La vi ponerse colorada cuando le mostré el hallazgo; más que avergonzada se veía culposa y temerosa. Luego supe que su marido había estado preso por peronista y que después del golpe del ‘55 un peronista era algo indeseable y mala palabra. Pero ella no olvidaba y era agradecida de todas las posibilidades para una vida mejor que había tenido con los distintos gobiernos peronistas (“De Perón y Evita”, aclaraba): El trabajo en el ferrocarril para el abuelo,
el crédito para construir “la casa de abajo”, la jubilación de ama de casa y un PAMI que le dio una vejez digna y contenida. Nacida y criada en el campo, sexta en una familia de 11 hermanos, pobres muy pobres, con apenas la primaria terminada… no olvidaba las únicas manos que la habían tenido en cuenta.

Así que la grieta estaba latente en cada cuestión familiar, en cada reunión, sólo que vi las señales mucho tiempo después.
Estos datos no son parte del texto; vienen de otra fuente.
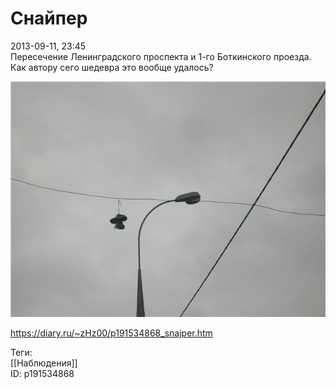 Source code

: Снайпер
========

   
 2013-09-11, 23:45   
  Пересечение Ленинградского проспекта и 1-го Боткинского проезда. Как автору сего шедевра это вообще удалось?   
   
   [![](pics/88c1dcde5700t.jpg)](http://s018.radikal.ru/i515/1309/dc/88c1dcde5700.jpg)     
    
 <https://diary.ru/~zHz00/p191534868_snajper.htm>   
   
 Теги:   
 [[Наблюдения]]   
 ID: p191534868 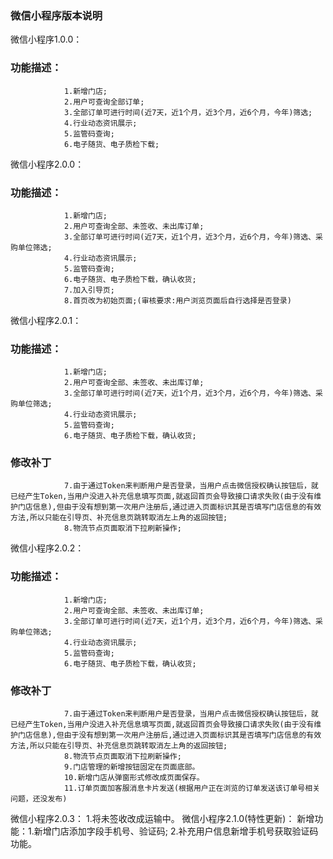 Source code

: ### 微信小程序版本说明

微信小程序1.0.0：
 ### 功能描述：
				1.新增门店;
				2.用户可查询全部订单;
				3.全部订单可进行时间(近7天，近1个月，近3个月，近6个月，今年)筛选;
				4.行业动态资讯展示;
				5.监管码查询;
				6.电子随货、电子质检下载;
				
微信小程序2.0.0：
 ### 功能描述：
				1.新增门店;
				2.用户可查询全部、未签收、未出库订单;
				3.全部订单可进行时间(近7天，近1个月，近3个月，近6个月，今年)筛选、采购单位筛选;
				4.行业动态资讯展示;
				5.监管码查询;
				6.电子随货、电子质检下载，确认收货;
				7.加入引导页;
				8.首页改为初始页面;(审核要求:用户浏览页面后自行选择是否登录)
				
微信小程序2.0.1：
 ### 功能描述：
				1.新增门店;
				2.用户可查询全部、未签收、未出库订单;
				3.全部订单可进行时间(近7天，近1个月，近3个月，近6个月，今年)筛选、采购单位筛选;
				4.行业动态资讯展示;
				5.监管码查询;
				6.电子随货、电子质检下载，确认收货;
 ### 修改补丁
				7.由于通过Token来判断用户是否登录，当用户点击微信授权确认按钮后，就已经产生Token,当用户没进入补充信息填写页面,就返回首页会导致接口请求失败(由于没有维护门店信息),但由于没有想到第一次用户注册后,通过进入页面标识其是否填写门店信息的有效方法,所以只能在引导页、补充信息页跳转取消左上角的返回按钮;
				8.物流节点页面取消下拉刷新操作;
				
微信小程序2.0.2：
 ### 功能描述：
				1.新增门店;
				2.用户可查询全部、未签收、未出库订单;
				3.全部订单可进行时间(近7天，近1个月，近3个月，近6个月，今年)筛选、采购单位筛选;
				4.行业动态资讯展示;
				5.监管码查询;
				6.电子随货、电子质检下载，确认收货;
 ### 修改补丁
				7.由于通过Token来判断用户是否登录，当用户点击微信授权确认按钮后，就已经产生Token,当用户没进入补充信息填写页面,就返回首页会导致接口请求失败(由于没有维护门店信息),但由于没有想到第一次用户注册后,通过进入页面标识其是否填写门店信息的有效方法,所以只能在引导页、补充信息页跳转取消左上角的返回按钮;
				8.物流节点页面取消下拉刷新操作;
				9.门店管理的新增按钮固定在页面底部。
				10.新增门店从弹窗形式修改成页面保存。
				11.订单页面加客服消息卡片发送(根据用户正在浏览的订单发送该订单号相关问题，还没发布)
微信小程序2.0.3： 1.将未签收改成运输中。
微信小程序2.1.0(特性更新)：
		新增功能：1.新增门店添加字段手机号、验证码;
				 2.补充用户信息新增手机号获取验证码功能。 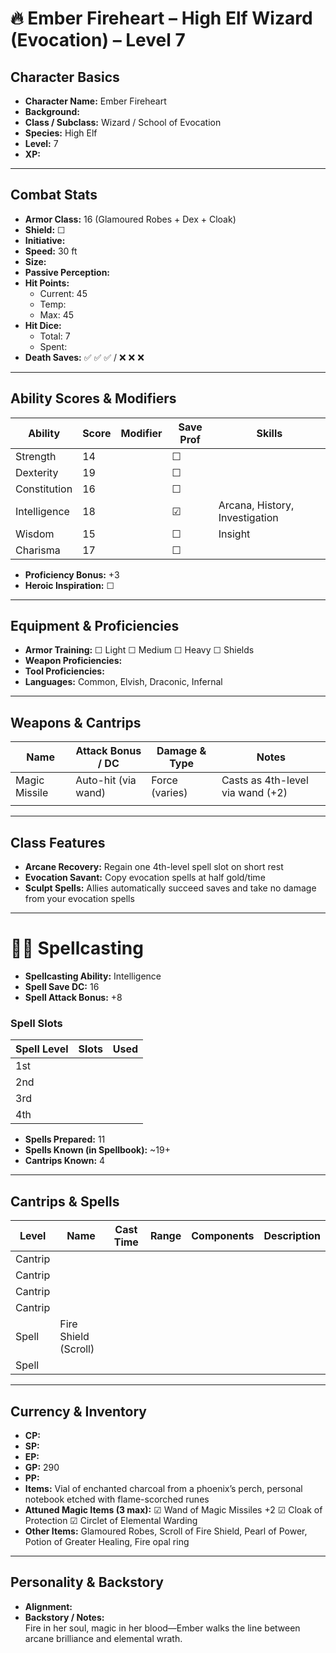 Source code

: # 🔥 Ember Fireheart – High Elf Wizard (Evocation) – Level 7

## Character Basics
- **Character Name:** Ember Fireheart
- **Background:** 
- **Class / Subclass:** Wizard / School of Evocation
- **Species:** High Elf
- **Level:** 7
- **XP:** 

---

## Combat Stats
- **Armor Class:** 16 (Glamoured Robes + Dex + Cloak)
- **Shield:** ☐  
- **Initiative:** 
- **Speed:** 30 ft
- **Size:** 
- **Passive Perception:** 
- **Hit Points:**  
  - Current: 45  
  - Temp:   
  - Max: 45  
- **Hit Dice:**  
  - Total: 7  
  - Spent:   
- **Death Saves:** ✅ ✅ ✅ / ❌ ❌ ❌

---

## Ability Scores & Modifiers

| Ability      | Score | Modifier | Save Prof | Skills                             |
|--------------|-------|----------|-----------|-------------------------------------|
| Strength     | 14    |          | ☐         |                                     |
| Dexterity    | 19    |          | ☐         |                                     |
| Constitution | 16    |          | ☐         |                                     |
| Intelligence | 18    |          | ☑         | Arcana, History, Investigation      |
| Wisdom       | 15    |          | ☐         | Insight                             |
| Charisma     | 17    |          | ☐         |                                     |

- **Proficiency Bonus:** +3  
- **Heroic Inspiration:** ☐  

---

## Equipment & Proficiencies
- **Armor Training:** ☐ Light ☐ Medium ☐ Heavy ☐ Shields  
- **Weapon Proficiencies:**  
- **Tool Proficiencies:**  
- **Languages:** Common, Elvish, Draconic, Infernal

---

## Weapons & Cantrips

| Name             | Attack Bonus / DC | Damage & Type | Notes                                |
|------------------|-------------------|----------------|--------------------------------------|
| Magic Missile    | Auto-hit (via wand) | Force (varies) | Casts as 4th-level via wand (+2)     |
|                  |                   |                |                                      |

---

## Class Features

- **Arcane Recovery:** Regain one 4th-level spell slot on short rest  
- **Evocation Savant:** Copy evocation spells at half gold/time  
- **Sculpt Spells:** Allies automatically succeed saves and take no damage from your evocation spells  

---

# 🧙‍♀️ Spellcasting

- **Spellcasting Ability:** Intelligence  
- **Spell Save DC:** 16  
- **Spell Attack Bonus:** +8  

### Spell Slots

| Spell Level | Slots | Used |
|-------------|--------|------|
| 1st         |        |      |
| 2nd         |        |      |
| 3rd         |        |      |
| 4th         |        |      |

- **Spells Prepared:** 11  
- **Spells Known (in Spellbook):** ~19+  
- **Cantrips Known:** 4  

---

## Cantrips & Spells

| Level | Name | Cast Time | Range | Components | Description |
|-------|------|-----------|--------|------------|-------------|
| Cantrip |      |           |        |            |             |
| Cantrip |      |           |        |            |             |
| Cantrip |      |           |        |            |             |
| Cantrip |      |           |        |            |             |
| Spell   | Fire Shield (Scroll) |    |            |            |             |
| Spell   |      |           |        |            |             |

---

## Currency & Inventory
- **CP:**  
- **SP:**  
- **EP:**  
- **GP:** 290  
- **PP:**  
- **Items:** Vial of enchanted charcoal from a phoenix’s perch, personal notebook etched with flame-scorched runes  
- **Attuned Magic Items (3 max):** ☑ Wand of Magic Missiles +2 ☑ Cloak of Protection ☑ Circlet of Elemental Warding  
- **Other Items:** Glamoured Robes, Scroll of Fire Shield, Pearl of Power, Potion of Greater Healing, Fire opal ring

---

## Personality & Backstory
- **Alignment:**  
- **Backstory / Notes:**  
  Fire in her soul, magic in her blood—Ember walks the line between arcane brilliance and elemental wrath.

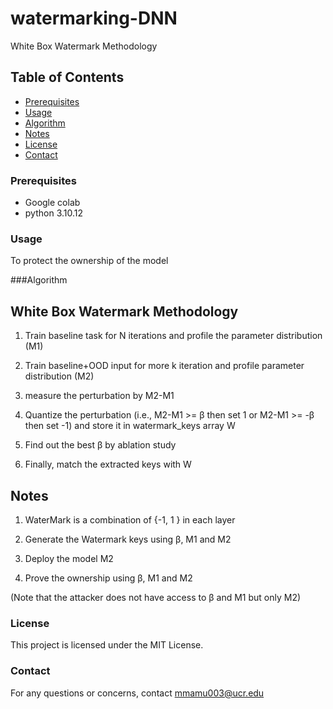 # watermarking-DNN


White Box Watermark Methodology

## Table of Contents

- [Prerequisites](#Prerequisites)
- [Usage](#usage)
- [Algorithm](#Algorithm)
- [Notes](#Notes)
- [License](#license)
- [Contact](#contact)


### Prerequisites

- Google colab
- python 3.10.12


### Usage

To protect the ownership of the model


###Algorithm

## White Box Watermark Methodology


1. Train baseline task for N iterations and profile the parameter distribution (M1)

2. Train baseline+OOD input for more k iteration and profile parameter distribution (M2)

3. measure the perturbation by M2-M1

4. Quantize the perturbation (i.e., M2-M1 >= β then set 1 or M2-M1 >= -β then set -1) and store it in watermark_keys array W

5. Find out the best β by ablation study

6. Finally, match the extracted keys with W

## Notes


1. WaterMark is a combination of  {-1, 1 } in each layer

2. Generate the Watermark keys using β, M1 and M2 

3. Deploy the model M2 

4. Prove the ownership using β, M1 and M2

(Note that the attacker does not have access to β and M1 but only M2)


### License

This project is licensed under the MIT License.


### Contact

For any questions or concerns, contact mmamu003@ucr.edu
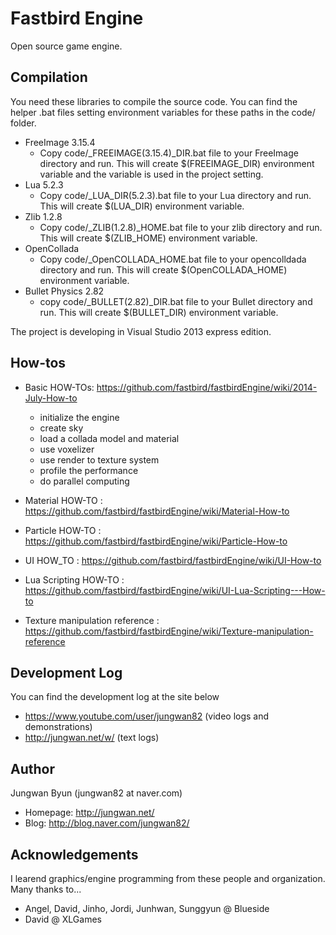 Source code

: Fastbird Engine
==============
Open source game engine.

Compilation
---------------
You need these libraries to compile the source code. You can find the helper .bat files setting environment variables for these paths in the code/ folder.
* FreeImage 3.15.4
  * Copy code/_FREEIMAGE(3.15.4)_DIR.bat file to your FreeImage directory and run. This will create $(FREEIMAGE_DIR) environment variable and the variable is used in the project setting.
* Lua 5.2.3 
  * Copy code/_LUA_DIR(5.2.3).bat file to your Lua directory and run. This will create $(LUA_DIR) environment variable.
* Zlib 1.2.8 
  * Copy code/_ZLIB(1.2.8)_HOME.bat file to your zlib directory and run. This will create $(ZLIB_HOME) environment variable.
* OpenCollada 
  * Copy code/_OpenCOLLADA_HOME.bat file to your opencolldada directory and run. This will create $(OpenCOLLADA_HOME) environment variable.
* Bullet Physics 2.82
  * copy code/_BULLET(2.82)_DIR.bat file to your Bullet directory and run. This will create $(BULLET_DIR) environment variable.
 
The project is developing in Visual Studio 2013 express edition.
 

How-tos
-------------

* Basic HOW-TOs: https://github.com/fastbird/fastbirdEngine/wiki/2014-July-How-to
  * initialize the engine
  * create sky
  * load a collada model and material
  * use voxelizer
  * use render to texture system
  * profile the performance
  * do parallel computing

* Material HOW-TO : https://github.com/fastbird/fastbirdEngine/wiki/Material-How-to

* Particle HOW-TO : https://github.com/fastbird/fastbirdEngine/wiki/Particle-How-to

* UI HOW_TO : https://github.com/fastbird/fastbirdEngine/wiki/UI-How-to

* Lua Scripting HOW-TO : https://github.com/fastbird/fastbirdEngine/wiki/UI-Lua-Scripting---How-to
 
* Texture manipulation reference : https://github.com/fastbird/fastbirdEngine/wiki/Texture-manipulation-reference


Development Log
------------------
You can find the development log at the site below
* https://www.youtube.com/user/jungwan82 (video logs and demonstrations)
* http://jungwan.net/w/ (text logs)


Author
------------------
Jungwan Byun (jungwan82 at naver.com)
* Homepage: http://jungwan.net/
* Blog: http://blog.naver.com/jungwan82/


Acknowledgements
------------------
I learend graphics/engine programming from these people and organization.<br>
Many thanks to...

* Angel, David, Jinho, Jordi, Junhwan, Sunggyun @ Blueside
* David @ XLGames

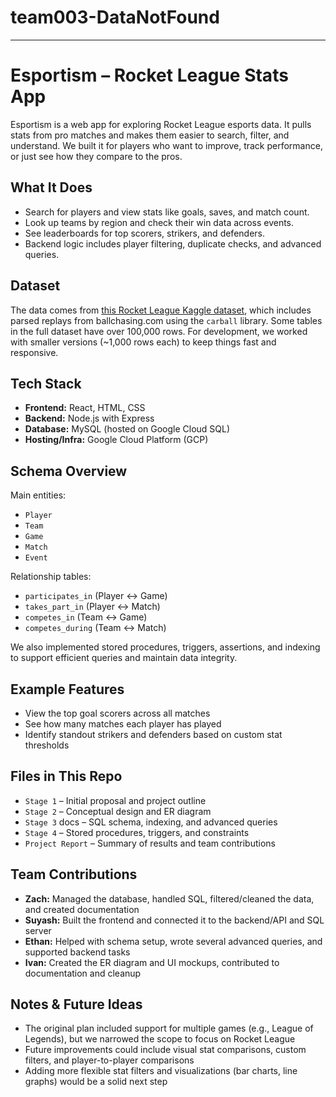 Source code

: # team003-DataNotFound

---

# Esportism – Rocket League Stats App

Esportism is a web app for exploring Rocket League esports data. It pulls stats from pro matches and makes them easier to search, filter, and understand. We built it for players who want to improve, track performance, or just see how they compare to the pros.

## What It Does

- Search for players and view stats like goals, saves, and match count.
- Look up teams by region and check their win data across events.
- See leaderboards for top scorers, strikers, and defenders.
- Backend logic includes player filtering, duplicate checks, and advanced queries.

## Dataset

The data comes from [this Rocket League Kaggle dataset](https://www.kaggle.com/datasets/dylanmonfret/rlcs-202122), which includes parsed replays from ballchasing.com using the `carball` library. Some tables in the full dataset have over 100,000 rows. For development, we worked with smaller versions (~1,000 rows each) to keep things fast and responsive.

## Tech Stack

- **Frontend:** React, HTML, CSS
- **Backend:** Node.js with Express
- **Database:** MySQL (hosted on Google Cloud SQL)
- **Hosting/Infra:** Google Cloud Platform (GCP)

## Schema Overview

Main entities:
- `Player`
- `Team`
- `Game`
- `Match`
- `Event`

Relationship tables:
- `participates_in` (Player ↔ Game)
- `takes_part_in` (Player ↔ Match)
- `competes_in` (Team ↔ Game)
- `competes_during` (Team ↔ Match)

We also implemented stored procedures, triggers, assertions, and indexing to support efficient queries and maintain data integrity.

## Example Features

- View the top goal scorers across all matches
- See how many matches each player has played
- Identify standout strikers and defenders based on custom stat thresholds

## Files in This Repo

- `Stage 1` – Initial proposal and project outline
- `Stage 2` – Conceptual design and ER diagram
- `Stage 3` docs – SQL schema, indexing, and advanced queries
- `Stage 4` – Stored procedures, triggers, and constraints
- `Project Report` – Summary of results and team contributions

## Team Contributions

- **Zach:** Managed the database, handled SQL, filtered/cleaned the data, and created documentation
- **Suyash:** Built the frontend and connected it to the backend/API and SQL server
- **Ethan:** Helped with schema setup, wrote several advanced queries, and supported backend tasks
- **Ivan:** Created the ER diagram and UI mockups, contributed to documentation and cleanup

## Notes & Future Ideas

- The original plan included support for multiple games (e.g., League of Legends), but we narrowed the scope to focus on Rocket League
- Future improvements could include visual stat comparisons, custom filters, and player-to-player comparisons
- Adding more flexible stat filters and visualizations (bar charts, line graphs) would be a solid next step
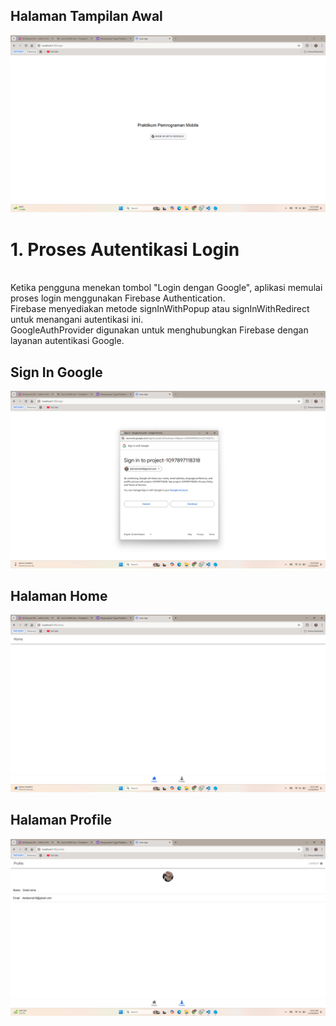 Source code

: ## Halaman Tampilan Awal
![Lampiran Tampilan Awal](tampilan_awal.png)
# 1. Proses Autentikasi Login
</br>Ketika pengguna menekan tombol "Login dengan Google", aplikasi memulai proses login menggunakan Firebase Authentication.
</br>Firebase menyediakan metode signInWithPopup atau signInWithRedirect untuk menangani autentikasi ini. 
</br>GoogleAuthProvider digunakan untuk menghubungkan Firebase dengan layanan autentikasi Google.


## Sign In Google
![Lampiran Sign In Googlel](sign_in.png)

## Halaman Home
![Lampiran Tampilan Homel](home.png)

## Halaman Profile
![Lampiran Tampilan Profile](profile.png)
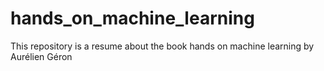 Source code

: # hands_on_machine_learning
This repository is a resume about the book hands on machine learning by Aurélien Géron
Podía percibir resquemores, pero no entendía.

El silencio casi sumiso, fingir hacer oídos sordos, agachar la cabeza con la sangre en el ojo por parte de una abuela respecto de la otra hizo que la bomba nunca explotara.

Mi abuela paterna murió con la suya. Pero a lo último ya era graciosa. Un personaje risueño al que mis primos y yo le buscábamos la boca para reírnos un rato. Ella también se divertía cuando tomaba cierta conciencia de las cosas que decía. Cuando murió, me dejó una sensación de aspereza: ¿Cómo podía ser que esa persona tan afectuosa tuviera todo ese veneno y pudiera actuar con tanto desprecio? Esa abuela que hacía de mi infancia un sueño, que era
capaz de darme tanto amor y hacerme tan feliz.

Mi abuela materna la sobrevivió muchos años más. La pude ver recuperar el orgullo herido de ser entusiasta de un movimiento que cambió -para bien y para siempre- la existencia de tanta gente postergada. La vi espléndida hasta sus últimos días, sonriendo y con su corazón en un puño apretado, alentando por Cristina cada vez que la veía en la televisión.